(Stored data)
┄┄┄┄┄┄┄┄┄┄
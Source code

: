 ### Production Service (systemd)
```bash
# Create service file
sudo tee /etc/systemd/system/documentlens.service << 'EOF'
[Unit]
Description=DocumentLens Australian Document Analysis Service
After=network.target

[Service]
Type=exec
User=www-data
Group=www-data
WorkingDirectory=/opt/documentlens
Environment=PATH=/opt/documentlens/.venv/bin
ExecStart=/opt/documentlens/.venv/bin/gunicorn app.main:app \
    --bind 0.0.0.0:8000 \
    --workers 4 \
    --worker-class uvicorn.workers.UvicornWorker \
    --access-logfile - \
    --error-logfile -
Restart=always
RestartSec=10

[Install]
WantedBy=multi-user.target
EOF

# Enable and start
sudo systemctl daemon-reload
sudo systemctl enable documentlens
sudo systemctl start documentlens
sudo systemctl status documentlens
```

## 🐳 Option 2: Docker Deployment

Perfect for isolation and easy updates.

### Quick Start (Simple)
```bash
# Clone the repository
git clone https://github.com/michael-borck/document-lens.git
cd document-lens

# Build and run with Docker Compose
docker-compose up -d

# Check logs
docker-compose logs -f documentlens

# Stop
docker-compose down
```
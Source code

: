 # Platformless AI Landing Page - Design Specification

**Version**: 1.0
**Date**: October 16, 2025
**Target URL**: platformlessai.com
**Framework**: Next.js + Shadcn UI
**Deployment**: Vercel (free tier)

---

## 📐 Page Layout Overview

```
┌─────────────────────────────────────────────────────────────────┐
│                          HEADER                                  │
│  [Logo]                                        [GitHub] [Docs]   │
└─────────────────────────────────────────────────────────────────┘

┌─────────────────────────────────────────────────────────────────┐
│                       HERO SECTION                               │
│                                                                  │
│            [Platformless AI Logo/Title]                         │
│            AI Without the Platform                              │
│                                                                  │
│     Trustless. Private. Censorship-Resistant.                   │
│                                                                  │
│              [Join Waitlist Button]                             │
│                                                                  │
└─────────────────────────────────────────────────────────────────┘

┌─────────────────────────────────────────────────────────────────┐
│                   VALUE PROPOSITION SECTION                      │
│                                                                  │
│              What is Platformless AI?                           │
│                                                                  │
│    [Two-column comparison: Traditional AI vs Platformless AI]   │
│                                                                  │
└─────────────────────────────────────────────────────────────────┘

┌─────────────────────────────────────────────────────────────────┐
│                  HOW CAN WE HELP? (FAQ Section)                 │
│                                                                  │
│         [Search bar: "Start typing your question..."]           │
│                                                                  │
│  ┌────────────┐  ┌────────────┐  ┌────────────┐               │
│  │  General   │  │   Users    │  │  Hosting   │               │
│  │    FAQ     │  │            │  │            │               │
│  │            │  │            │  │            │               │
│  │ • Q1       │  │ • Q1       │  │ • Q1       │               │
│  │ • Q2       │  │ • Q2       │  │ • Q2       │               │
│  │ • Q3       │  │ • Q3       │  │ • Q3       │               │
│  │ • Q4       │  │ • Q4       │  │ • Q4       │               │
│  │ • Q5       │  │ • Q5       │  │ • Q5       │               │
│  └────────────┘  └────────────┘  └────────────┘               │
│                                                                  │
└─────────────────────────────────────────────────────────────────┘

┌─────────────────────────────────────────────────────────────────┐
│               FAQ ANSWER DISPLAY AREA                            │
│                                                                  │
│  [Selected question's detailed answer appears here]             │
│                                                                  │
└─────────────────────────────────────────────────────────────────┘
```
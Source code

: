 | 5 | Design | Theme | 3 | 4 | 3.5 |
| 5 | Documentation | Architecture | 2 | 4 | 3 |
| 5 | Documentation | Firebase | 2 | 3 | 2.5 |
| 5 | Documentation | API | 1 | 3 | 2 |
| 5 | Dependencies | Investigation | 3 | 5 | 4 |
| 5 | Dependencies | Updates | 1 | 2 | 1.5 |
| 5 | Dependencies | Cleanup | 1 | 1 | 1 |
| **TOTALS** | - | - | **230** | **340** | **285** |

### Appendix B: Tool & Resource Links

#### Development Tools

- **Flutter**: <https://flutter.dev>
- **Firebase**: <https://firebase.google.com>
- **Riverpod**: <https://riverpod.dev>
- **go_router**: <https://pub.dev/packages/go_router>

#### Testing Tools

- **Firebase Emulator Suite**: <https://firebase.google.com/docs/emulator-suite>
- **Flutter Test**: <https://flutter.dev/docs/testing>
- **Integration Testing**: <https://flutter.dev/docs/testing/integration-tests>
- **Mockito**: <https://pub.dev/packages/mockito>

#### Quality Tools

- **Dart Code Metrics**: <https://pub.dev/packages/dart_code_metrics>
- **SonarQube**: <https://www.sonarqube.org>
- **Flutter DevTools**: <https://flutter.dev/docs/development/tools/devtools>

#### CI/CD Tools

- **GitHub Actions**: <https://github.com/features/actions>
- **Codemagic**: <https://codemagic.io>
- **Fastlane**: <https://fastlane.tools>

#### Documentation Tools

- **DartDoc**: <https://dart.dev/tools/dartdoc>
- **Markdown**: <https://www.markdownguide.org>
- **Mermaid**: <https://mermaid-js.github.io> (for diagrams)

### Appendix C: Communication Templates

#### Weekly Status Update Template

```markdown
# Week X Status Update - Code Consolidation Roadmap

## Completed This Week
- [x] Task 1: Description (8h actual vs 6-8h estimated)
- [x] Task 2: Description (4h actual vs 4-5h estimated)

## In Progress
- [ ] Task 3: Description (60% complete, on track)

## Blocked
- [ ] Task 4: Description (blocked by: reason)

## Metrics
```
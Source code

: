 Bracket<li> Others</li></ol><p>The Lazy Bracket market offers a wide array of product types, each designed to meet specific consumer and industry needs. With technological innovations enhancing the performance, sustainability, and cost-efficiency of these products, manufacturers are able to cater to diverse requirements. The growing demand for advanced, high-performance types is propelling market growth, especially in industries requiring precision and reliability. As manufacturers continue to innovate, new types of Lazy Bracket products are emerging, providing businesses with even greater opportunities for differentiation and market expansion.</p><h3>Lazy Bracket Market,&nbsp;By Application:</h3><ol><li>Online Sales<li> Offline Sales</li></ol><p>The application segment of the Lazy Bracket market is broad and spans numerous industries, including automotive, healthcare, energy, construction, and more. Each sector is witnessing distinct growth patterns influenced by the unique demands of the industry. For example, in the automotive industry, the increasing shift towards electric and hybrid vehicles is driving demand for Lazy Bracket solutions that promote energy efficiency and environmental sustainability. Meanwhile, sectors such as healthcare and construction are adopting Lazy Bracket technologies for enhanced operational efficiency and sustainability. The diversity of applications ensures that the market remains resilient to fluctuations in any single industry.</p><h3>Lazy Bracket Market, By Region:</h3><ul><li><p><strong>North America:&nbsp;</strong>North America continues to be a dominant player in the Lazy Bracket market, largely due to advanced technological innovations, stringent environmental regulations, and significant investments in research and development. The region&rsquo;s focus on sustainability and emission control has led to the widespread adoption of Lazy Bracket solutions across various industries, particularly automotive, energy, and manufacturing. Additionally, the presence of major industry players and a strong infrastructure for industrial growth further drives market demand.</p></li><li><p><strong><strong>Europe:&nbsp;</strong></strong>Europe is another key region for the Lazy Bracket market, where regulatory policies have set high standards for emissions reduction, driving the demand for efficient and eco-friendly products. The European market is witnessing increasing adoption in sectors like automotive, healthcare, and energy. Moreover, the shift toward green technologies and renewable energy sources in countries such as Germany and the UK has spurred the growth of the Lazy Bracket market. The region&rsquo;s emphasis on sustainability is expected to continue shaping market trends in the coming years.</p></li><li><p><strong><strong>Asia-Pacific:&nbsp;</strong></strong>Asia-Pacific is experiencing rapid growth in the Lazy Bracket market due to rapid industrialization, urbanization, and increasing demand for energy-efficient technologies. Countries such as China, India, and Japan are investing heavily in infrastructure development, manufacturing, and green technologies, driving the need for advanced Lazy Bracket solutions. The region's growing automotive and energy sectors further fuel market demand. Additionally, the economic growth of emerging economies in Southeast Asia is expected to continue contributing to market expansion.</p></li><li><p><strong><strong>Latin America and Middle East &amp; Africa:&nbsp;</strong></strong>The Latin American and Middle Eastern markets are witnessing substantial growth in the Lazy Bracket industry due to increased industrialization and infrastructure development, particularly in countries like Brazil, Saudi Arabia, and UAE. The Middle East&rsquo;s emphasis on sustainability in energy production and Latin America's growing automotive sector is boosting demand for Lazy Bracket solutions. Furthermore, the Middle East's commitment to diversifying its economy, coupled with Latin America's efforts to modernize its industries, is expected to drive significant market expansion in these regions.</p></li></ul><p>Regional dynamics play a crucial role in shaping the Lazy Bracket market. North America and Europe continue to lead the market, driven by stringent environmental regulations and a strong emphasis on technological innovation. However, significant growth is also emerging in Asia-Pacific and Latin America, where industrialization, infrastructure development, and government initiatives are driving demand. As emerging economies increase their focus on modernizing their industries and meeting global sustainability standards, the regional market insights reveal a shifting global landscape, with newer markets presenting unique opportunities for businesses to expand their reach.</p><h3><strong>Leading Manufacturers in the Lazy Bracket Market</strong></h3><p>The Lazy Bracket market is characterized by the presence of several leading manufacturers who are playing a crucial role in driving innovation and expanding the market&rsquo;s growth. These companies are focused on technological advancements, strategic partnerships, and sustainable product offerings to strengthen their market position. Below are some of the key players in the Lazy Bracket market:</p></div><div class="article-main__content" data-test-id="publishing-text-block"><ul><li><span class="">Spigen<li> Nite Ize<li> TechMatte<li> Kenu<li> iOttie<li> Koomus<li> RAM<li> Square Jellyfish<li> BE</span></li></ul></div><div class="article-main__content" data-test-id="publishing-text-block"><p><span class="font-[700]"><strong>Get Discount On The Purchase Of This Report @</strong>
┄┄┄┄┄┄┄┄┄┄
Could you copy every line in the records that holds "packages"?

▶ _Output_
- **go_router**: <https://pub.dev/packages/go_router>
- **Mockito**: <https://pub.dev/packages/mockito>
- **Dart Code Metrics**: <https://pub.dev/packages/dart_code_metrics>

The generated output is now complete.